昭和32年、早稲田大学のすぐ横で「うどん食堂・玉藻」を開業

 向こうに行ってすぐ、母が中心になってうどん屋開業の準備が始まりました。まず、肝心の「うどんの打ち手」は、母が「源芳」さんに頼んでうどん職人を紹介してもらいました。「源芳」の女将さんが母の情熱にほだされて、腕利きの職人を一人出してくれたんです。若い職人さんでね、源芳で修業しただけあってうどんの腕はよかった。ただ、職人ですから一本気なところがあってね、ケンカもするしルールは守らないし、突然いなくなったりして探し回ったり、警察沙汰になることも何度かあってね(笑)。父には信頼されていたんですけど、とにかく素行は悪かったなあ。それで、「腕はいいけど彼一人に頼っていたら困る」というので、3番目の兄が会社を辞めて、製麺を習って店に入ることになったわけです。結局その職人さんは途中でいなくなりましたけど(笑)。
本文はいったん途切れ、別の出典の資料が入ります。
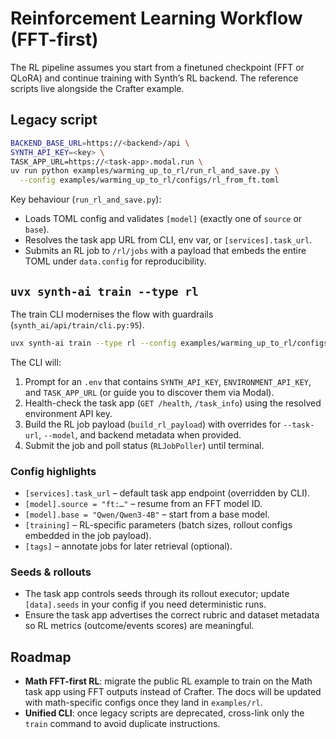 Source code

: # Reinforcement Learning Workflow (FFT-first)

The RL pipeline assumes you start from a finetuned checkpoint (FFT or QLoRA) and continue training with Synth’s RL backend. The reference scripts live alongside the Crafter example.

## Legacy script

```bash
BACKEND_BASE_URL=https://<backend>/api \
SYNTH_API_KEY=<key> \
TASK_APP_URL=https://<task-app>.modal.run \
uv run python examples/warming_up_to_rl/run_rl_and_save.py \
  --config examples/warming_up_to_rl/configs/rl_from_ft.toml
```

Key behaviour (`run_rl_and_save.py`):
- Loads TOML config and validates `[model]` (exactly one of `source` or `base`).
- Resolves the task app URL from CLI, env var, or `[services].task_url`.
- Submits an RL job to `/rl/jobs` with a payload that embeds the entire TOML under `data.config` for reproducibility.

## `uvx synth-ai train --type rl`

The train CLI modernises the flow with guardrails (`synth_ai/api/train/cli.py:95`).

```bash
uvx synth-ai train --type rl --config examples/warming_up_to_rl/configs/rl_from_base_qwen4b.toml
```

The CLI will:
1. Prompt for an `.env` that contains `SYNTH_API_KEY`, `ENVIRONMENT_API_KEY`, and `TASK_APP_URL` (or guide you to discover them via Modal).
2. Health-check the task app (`GET /health`, `/task_info`) using the resolved environment API key.
3. Build the RL job payload (`build_rl_payload`) with overrides for `--task-url`, `--model`, and backend metadata when provided.
4. Submit the job and poll status (`RLJobPoller`) until terminal.

### Config highlights

- `[services].task_url` – default task app endpoint (overridden by CLI).
- `[model].source = "ft:…"` – resume from an FFT model ID.
- `[model].base = "Qwen/Qwen3-4B"` – start from a base model.
- `[training]` – RL-specific parameters (batch sizes, rollout configs embedded in the job payload).
- `[tags]` – annotate jobs for later retrieval (optional).

### Seeds & rollouts

- The task app controls seeds through its rollout executor; update `[data].seeds` in your config if you need deterministic runs.
- Ensure the task app advertises the correct rubric and dataset metadata so RL metrics (outcome/events scores) are meaningful.

## Roadmap

- **Math FFT-first RL**: migrate the public RL example to train on the Math task app using FFT outputs instead of Crafter. The docs will be updated with math-specific configs once they land in `examples/rl`.
- **Unified CLI**: once legacy scripts are deprecated, cross-link only the `train` command to avoid duplicate instructions.

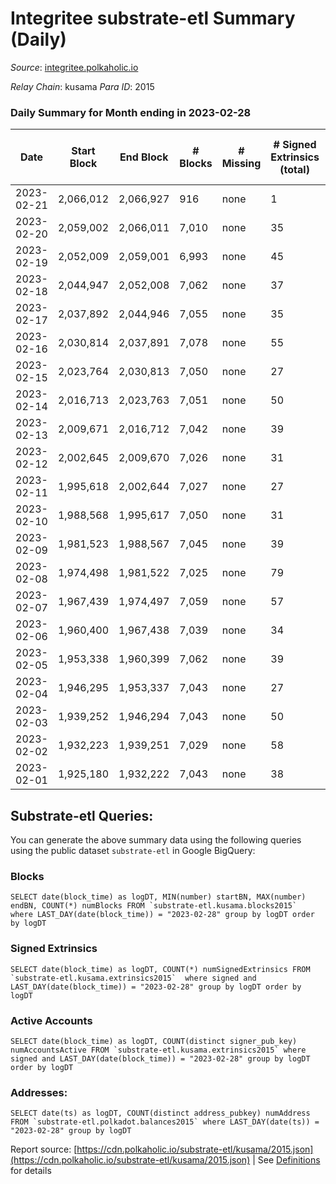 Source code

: # Integritee substrate-etl Summary (Daily)

_Source_: [integritee.polkaholic.io](https://integritee.polkaholic.io)

*Relay Chain*: kusama
*Para ID*: 2015



### Daily Summary for Month ending in 2023-02-28


| Date | Start Block | End Block | # Blocks | # Missing | # Signed Extrinsics (total) | # Active Accounts | # Addresses with Balances | # Events | # Transfers | # XCM Transfers In | # XCM Transfers Out |
| ---- | ----------- | --------- | -------- | --------- | --------------------------- | ----------------- | ------------------------- | -------- | ----------- | ------------------ | ------------------- |
| 2023-02-21 | 2,066,012 | 2,066,927 | 916 | none  | 1 | 1 |  | 1,838 |   |   |   |
| 2023-02-20 | 2,059,002 | 2,066,011 | 7,010 | none  | 35 | 23 | 12,961 | 14,234 | 19 ($14,145.36) |   |   |
| 2023-02-19 | 2,052,009 | 2,059,001 | 6,993 | none  | 45 | 29 | 12,960 | 14,266 | 19 ($1,241.86) |   |   |
| 2023-02-18 | 2,044,947 | 2,052,008 | 7,062 | none  | 37 |  | 12,958 | 14,360 | 15 ($11,318.88) |   |   |
| 2023-02-17 | 2,037,892 | 2,044,946 | 7,055 | none  | 35 | 22 | 12,954 | 14,329 | 18 ($21,711.50) |   | 1 ($8.12) |
| 2023-02-16 | 2,030,814 | 2,037,891 | 7,078 | none  | 55 | 39 | 12,952 | 14,496 | 32 ($2,469.10) |   |   |
| 2023-02-15 | 2,023,764 | 2,030,813 | 7,050 | none  | 27 | 17 | 12,950 | 14,270 | 15 ($16,075.15) |   |   |
| 2023-02-14 | 2,016,713 | 2,023,763 | 7,051 | none  | 50 | 35 | 12,949 | 14,422 | 27 ($48,309.50) |   |   |
| 2023-02-13 | 2,009,671 | 2,016,712 | 7,042 | none  | 39 | 24 | 12,946 | 14,330 | 22 ($7,519.31) |   |   |
| 2023-02-12 | 2,002,645 | 2,009,670 | 7,026 | none  | 31 | 19 | 12,945 | 14,244 | 17 ($2,169.12) | 1 ($81.92) |   |
| 2023-02-11 | 1,995,618 | 2,002,644 | 7,027 | none  | 27 | 19 | 12,944 | 14,223 | 11 ($841.77) |   |   |
| 2023-02-10 | 1,988,568 | 1,995,617 | 7,050 | none  | 31 | 21 | 12,941 | 14,295 | 13 ($1,401.00) |   |   |
| 2023-02-09 | 1,981,523 | 1,988,567 | 7,045 | none  | 39 | 25 | 12,941 | 14,349 | 27 ($15,277.93) |   |   |
| 2023-02-08 | 1,974,498 | 1,981,522 | 7,025 | none  | 79 | 42 | 12,939 | 14,557 | 59 ($29,396.81) |   |   |
| 2023-02-07 | 1,967,439 | 1,974,497 | 7,059 | none  | 57 | 35 | 12,936 | 14,474 | 45 ($16,450.28) |   |   |
| 2023-02-06 | 1,960,400 | 1,967,438 | 7,039 | none  | 34 | 21 | 12,935 | 14,299 | 22 ($17,349.02) |   |   |
| 2023-02-05 | 1,953,338 | 1,960,399 | 7,062 | none  | 39 | 25 | 12,934 | 14,369 | 25 ($5,927.95) |   |   |
| 2023-02-04 | 1,946,295 | 1,953,337 | 7,043 | none  | 27 | 22 | 12,932 | 14,262 | 14 ($568.98) |   |   |
| 2023-02-03 | 1,939,252 | 1,946,294 | 7,043 | none  | 50 | 28 | 12,928 | 14,406 | 35 ($17,244.21) |   |   |
| 2023-02-02 | 1,932,223 | 1,939,251 | 7,029 | none  | 58 | 35 | 12,926 | 14,413 | 40 ($66,992.31) |   |   |
| 2023-02-01 | 1,925,180 | 1,932,222 | 7,043 | none  | 38 | 18 | 12,924 | 14,320 | 24 ($6,873.03) |   |   |

## Substrate-etl Queries:
You can generate the above summary data using the following queries using the public dataset `substrate-etl` in Google BigQuery:


### Blocks
```
SELECT date(block_time) as logDT, MIN(number) startBN, MAX(number) endBN, COUNT(*) numBlocks FROM `substrate-etl.kusama.blocks2015`  where LAST_DAY(date(block_time)) = "2023-02-28" group by logDT order by logDT
```


### Signed Extrinsics
```
SELECT date(block_time) as logDT, COUNT(*) numSignedExtrinsics FROM `substrate-etl.kusama.extrinsics2015`  where signed and LAST_DAY(date(block_time)) = "2023-02-28" group by logDT order by logDT
```


### Active Accounts
```
SELECT date(block_time) as logDT, COUNT(distinct signer_pub_key) numAccountsActive FROM `substrate-etl.kusama.extrinsics2015` where signed and LAST_DAY(date(block_time)) = "2023-02-28" group by logDT order by logDT
```


### Addresses:
```
SELECT date(ts) as logDT, COUNT(distinct address_pubkey) numAddress FROM `substrate-etl.polkadot.balances2015` where LAST_DAY(date(ts)) = "2023-02-28" group by logDT
```



Report source: [https://cdn.polkaholic.io/substrate-etl/kusama/2015.json](https://cdn.polkaholic.io/substrate-etl/kusama/2015.json) | See [Definitions](/DEFINITIONS.md) for details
 これが、開店祝いでいろんな人が集まってくれた時に撮った写真です。

玉藻食堂開店祝い

玉藻開店祝いのポスターを前にして

 こっちは母と、最初に入ってくれた店員さんの写真ですね。

食堂のメンバー

 これは店の看板と、高校3年の時の私です。

祐三高校三年

貧乏学生に「安くてうまいうどん」を

 そんなこんなで、店の裏手の掘っ立て小屋みたいなところで職人さんがうどんを打って、店は女の子の店員を入れて、母が中心になって切り盛りしながら店を始めました。店のメニューや値段については記録がないんですが、私の記憶では、メニューは素うどんにたぬきうどん、きつねうどん、肉うどん。肉うどんは牛肉を甘辛く煮たものをうどんにかけたものだったけど、かなり人気がありましたね。それから「おかめうどん」もあった。釜揚げもあったように思うんだけどなあ。うどんの他にはいなり寿司とか、カツ丼みたいな丼物もリクエストがあったら作ってたんじゃないかな。ただし、おでんはなかった。
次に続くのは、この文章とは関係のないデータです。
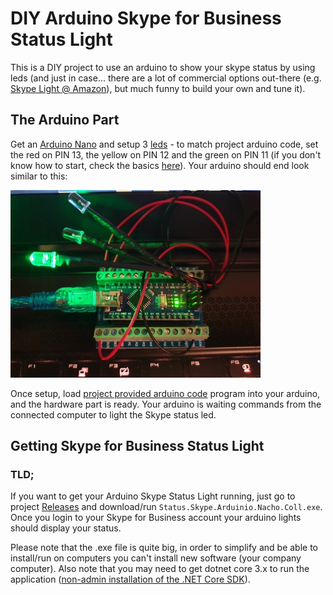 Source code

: # DIY Arduino Skype for Business Status Light

This is a DIY project to use an arduino to show your skype status by using leds (and just in case... there are a lot of commercial options out-there (e.g. [Skype Light @ Amazon](https://www.amazon.com/Plenom-Busylight-UC-Alpha-Indicator/dp/B009ERB6WG/ref=sr_1_1?keywords=Plenom&qid=1575217790&sr=8-1)), but much funny to build your own and tune it).

## The Arduino Part

Get an [Arduino Nano](https://www.amazon.com/LAFVIN-Board-ATmega328P-Micro-Controller-Arduino/dp/B07G99NNXL/ref=sxin_2_ac_d_rm) and setup 3 [leds](https://www.amazon.com/Haobase-50pcs-Mixed-Colour-Wired/dp/B01DZIRPM4) - to match project arduino code, set the red on PIN 13, the yellow on PIN 12 and the green on PIN 11 (if you don't know how to start, check the basics [here](https://create.arduino.cc/projecthub/glowascii/led-blinkies-arduino-basics-9a1bbb?ref=tag&ref_id=beginner&offset=5)).
 Your arduino should end look similar to this:

![3 leds Arduinio](./assets/3-leds-arduino.jpg)

Once setup, load [project provided arduino code](./src/Arduino/Arduino.ino) program into your arduino, and the hardware part is ready. Your arduino is waiting commands from the connected computer to light the Skype status led.

## Getting Skype for Business Status Light

### TLD;

If you want to get your Arduino Skype Status Light running, just go to project [Releases](https://github.com/NachoColl/arduino-skype-status-light/releases) and download/run ```Status.Skype.Arduinio.Nacho.Coll.exe```. Once you login to your Skype for Business account your arduino lights should display your status.

Please note that the .exe file is quite big, in order to simplify and be able to install/run on computers you can't install new software (your company computer). Also note that you may need to get dotnet core 3.x to run the application ([non-admin installation of the .NET Core SDK](https://docs.microsoft.com/en-us/dotnet/core/tools/dotnet-install-script)).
 値段は、素うどんが10円か15円ぐらいだったかな。肉うどんが確か30円くらい。うちの店の筋向かいにタンメン屋さんがあって、そこのタンメンのメニューが30円とか50円くらいだったから、とにかく「安いうどんを学生さんに食べさせていた」という印象がありますね。貧乏学生にはただで食わせたりしてたからね。そもそも東京にうどんを持って行こうと思ったきっかけの一つに「貧乏学生にもおいしいうどんを食べさせたい」という気持ちがあったから。それで早稲田の横に食堂を出したから、とにかく安く、貧乏学生でも食べられるような値段に設定したんだと思います。

「玉売り」の販路拡大で採算ベースに

 ただし、そのせいで店はいつも赤字だったと思います。場所が早稲田大学のすぐ横だから客の大半が早稲田の学生で、一般のお客さんはほとんどいなかったと思うんですが、学校は春休みがあったり夏休みがあったり冬休みがあったりで、1年の半分くらいがお休みだよね。だから店自体は黒字になったことはたぶんないんじゃないかな。
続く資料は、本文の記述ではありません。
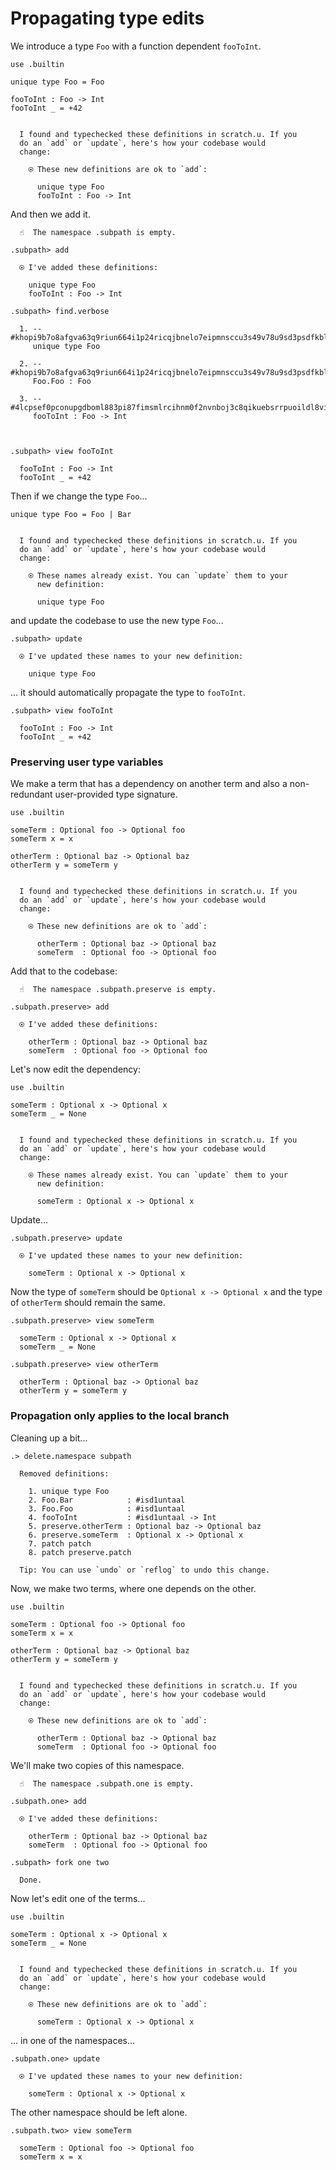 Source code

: # Propagating type edits

We introduce a type `Foo` with a function dependent `fooToInt`.

```unison
use .builtin

unique type Foo = Foo

fooToInt : Foo -> Int
fooToInt _ = +42
```

```ucm

  I found and typechecked these definitions in scratch.u. If you
  do an `add` or `update`, here's how your codebase would
  change:
  
    ⍟ These new definitions are ok to `add`:
    
      unique type Foo
      fooToInt : Foo -> Int

```
And then we add it.

```ucm
  ☝️  The namespace .subpath is empty.

.subpath> add

  ⍟ I've added these definitions:
  
    unique type Foo
    fooToInt : Foo -> Int

.subpath> find.verbose

  1. -- #khopi9b7o8afgva63q9riun664i1p24ricqjbnelo7eipmnsccu3s49v78u9sd3psdfkbllbk183n4e4apco3db99k3v8fehhaasbqo
     unique type Foo
     
  2. -- #khopi9b7o8afgva63q9riun664i1p24ricqjbnelo7eipmnsccu3s49v78u9sd3psdfkbllbk183n4e4apco3db99k3v8fehhaasbqo#0
     Foo.Foo : Foo
     
  3. -- #4lcpsef0pconupgdboml883pi87fimsmlrcihnm0f2nvnboj3c8qikuebsrrpuoildl8vigcplgm9crfge5mddijb531utsjcuob5oo
     fooToInt : Foo -> Int
     
  

.subpath> view fooToInt

  fooToInt : Foo -> Int
  fooToInt _ = +42

```
Then if we change the type `Foo`...

```unison
unique type Foo = Foo | Bar
```

```ucm

  I found and typechecked these definitions in scratch.u. If you
  do an `add` or `update`, here's how your codebase would
  change:
  
    ⍟ These names already exist. You can `update` them to your
      new definition:
    
      unique type Foo

```
and update the codebase to use the new type `Foo`...

```ucm
.subpath> update

  ⍟ I've updated these names to your new definition:
  
    unique type Foo

```
... it should automatically propagate the type to `fooToInt`.

```ucm
.subpath> view fooToInt

  fooToInt : Foo -> Int
  fooToInt _ = +42

```
### Preserving user type variables

We make a term that has a dependency on another term and also a non-redundant
user-provided type signature.

```unison
use .builtin

someTerm : Optional foo -> Optional foo
someTerm x = x

otherTerm : Optional baz -> Optional baz
otherTerm y = someTerm y
```

```ucm

  I found and typechecked these definitions in scratch.u. If you
  do an `add` or `update`, here's how your codebase would
  change:
  
    ⍟ These new definitions are ok to `add`:
    
      otherTerm : Optional baz -> Optional baz
      someTerm  : Optional foo -> Optional foo

```
Add that to the codebase:

```ucm
  ☝️  The namespace .subpath.preserve is empty.

.subpath.preserve> add

  ⍟ I've added these definitions:
  
    otherTerm : Optional baz -> Optional baz
    someTerm  : Optional foo -> Optional foo

```
Let's now edit the dependency:

```unison
use .builtin

someTerm : Optional x -> Optional x
someTerm _ = None
```

```ucm

  I found and typechecked these definitions in scratch.u. If you
  do an `add` or `update`, here's how your codebase would
  change:
  
    ⍟ These names already exist. You can `update` them to your
      new definition:
    
      someTerm : Optional x -> Optional x

```
Update...

```ucm
.subpath.preserve> update

  ⍟ I've updated these names to your new definition:
  
    someTerm : Optional x -> Optional x

```
Now the type of `someTerm` should be `Optional x -> Optional x` and the
type of `otherTerm` should remain the same.

```ucm
.subpath.preserve> view someTerm

  someTerm : Optional x -> Optional x
  someTerm _ = None

.subpath.preserve> view otherTerm

  otherTerm : Optional baz -> Optional baz
  otherTerm y = someTerm y

```
### Propagation only applies to the local branch

Cleaning up a bit...

```ucm
.> delete.namespace subpath

  Removed definitions:
  
    1. unique type Foo
    2. Foo.Bar            : #isd1untaal
    3. Foo.Foo            : #isd1untaal
    4. fooToInt           : #isd1untaal -> Int
    5. preserve.otherTerm : Optional baz -> Optional baz
    6. preserve.someTerm  : Optional x -> Optional x
    7. patch patch
    8. patch preserve.patch
  
  Tip: You can use `undo` or `reflog` to undo this change.

```
Now, we make two terms, where one depends on the other.

```unison
use .builtin

someTerm : Optional foo -> Optional foo
someTerm x = x

otherTerm : Optional baz -> Optional baz
otherTerm y = someTerm y
```

```ucm

  I found and typechecked these definitions in scratch.u. If you
  do an `add` or `update`, here's how your codebase would
  change:
  
    ⍟ These new definitions are ok to `add`:
    
      otherTerm : Optional baz -> Optional baz
      someTerm  : Optional foo -> Optional foo

```
We'll make two copies of this namespace.

```ucm
  ☝️  The namespace .subpath.one is empty.

.subpath.one> add

  ⍟ I've added these definitions:
  
    otherTerm : Optional baz -> Optional baz
    someTerm  : Optional foo -> Optional foo

.subpath> fork one two

  Done.

```
Now let's edit one of the terms...

```unison
use .builtin

someTerm : Optional x -> Optional x
someTerm _ = None
```

```ucm

  I found and typechecked these definitions in scratch.u. If you
  do an `add` or `update`, here's how your codebase would
  change:
  
    ⍟ These new definitions are ok to `add`:
    
      someTerm : Optional x -> Optional x

```
... in one of the namespaces...

```ucm
.subpath.one> update

  ⍟ I've updated these names to your new definition:
  
    someTerm : Optional x -> Optional x

```
The other namespace should be left alone.

```ucm
.subpath.two> view someTerm

  someTerm : Optional foo -> Optional foo
  someTerm x = x

```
 そこで、「うどん玉の販売」の販路を広げるために兄がいろんなところに飛び込みで営業に行って、百貨店では池袋と新宿の三越、スーパーマーケットは新宿の今の「アルタ」があるところにあった「二幸」に卸せるようになりました。兄は最初の頃、自転車の荷台にせいろを10枚ぐらい積んで、早稲田から全部自転車で配達に行ってましたね。そうやってだんだん販路を広げていくうちに製造が追っつかなくなってきて、オープンの1~2年後に文京区の雑司が谷というところにちょっと大きな製麺所を作ったんです。職人も4~5人増えて、配達も軽トラで行くようになりました。これがその頃の写真です。

玉藻製麺所で記念撮影

 昭和34年には、新宿三越で讃岐うどんの実演販売もやりました。三越の食品販売の責任者の方に新しくなった製麺所を見てもらって、そこで試食もしてもらったら「これはうまいね」ということで、その三越の責任者に「じゃあ喜田さん、お客さんの前で打ってそこで即売するという新企画をしてくれないか」と言われてやることになったんです。まあそうやってね、製麺所の方も最初は初期投資の返済で苦しかったと思うけど、営業を頑張ったおかげで売上も伸びて、店の赤字をカバーしながら軌道に乗り始めたんですね。

 ちなみに、オープンしてから四国新聞がうちを紹介してくれたんですけど、その時に四国新聞の白川さんという人にはずいぶんお世話になったそうです。四国鉄道管理局に佐々木正夫さんというっ方がいらっしゃって、この方も讃岐うどんには一家言持っていた方で、そういう方も白川さんから紹介いただいて兄はずいぶん人脈を広げることができて、いろいろアドバイスをもらったりしていたみたいです。

うどん事業を譲渡する

 うどん店と製麺業を始めて5~6年経った頃でしょうか、高松の近藤さんという方から「共同経営をしたい」という申し出があったんです。近藤さんは、我が家が高松で家を建て替えた時に近藤さんの持っている離れに2カ月くらい住まわせてもらったという縁でいろいろお世話になった方で、以来ずっと親しくしていたんですが、四国新聞に載ったうちの店の記事を見て何か強い思いを持たれたようです。それで近藤さんが東京に出て来られて、結局、うどん事業を全部近藤さんに譲渡することになりました。それで我が家の東京でのうどん事業は終了しました。私の両親がうどん屋をやっていたのは、たぶん5~6年間だったと思います。近藤さんが買い取った後、うどんの事業がどうなったかというのは、私はちょっと情報を持ってないですね。

 店を譲渡した時、父は確か61歳、母は5つ下だから56歳くらいで、父の年金で生活をし始めました。それまでは子どもたちを育てるのに精一杯で、うどん屋を始めてからもいつも資金繰りやら何やらで苦労をしていましたから、うどん事業を手放してから母が72歳で先に亡くなるまでの15年くらいが一番穏やかで幸せな日々を送ってたんじゃないかと思います。

 ちなみに、父は61歳から手習いで水墨画を始めました。元々父は音楽より絵の才能の方が豊かだったようで、水墨画のいい先生に出会ったこともあって5年くらいで急激に頭角を現して、「喜田雲泉(きだうんせん)」という名前で日本の水墨画界で名の知れた画家にまでなりました。昭和30年代の終わり頃には、渋谷の表参道にオープンした「さぬき路」といううどん店の開店祝いに、すごく大きくて立派な水墨画を描いて贈っていましたね。父は92歳まで生きましたが、母が亡くなった後も、水墨画教室を8つくらいやってましたよ。生徒は有閑マダムをはじめほとんどがご婦人方で、「喜田先生、喜田先生」って大事にされてましたから、結構幸せに長生きできたんじゃないかな(笑)。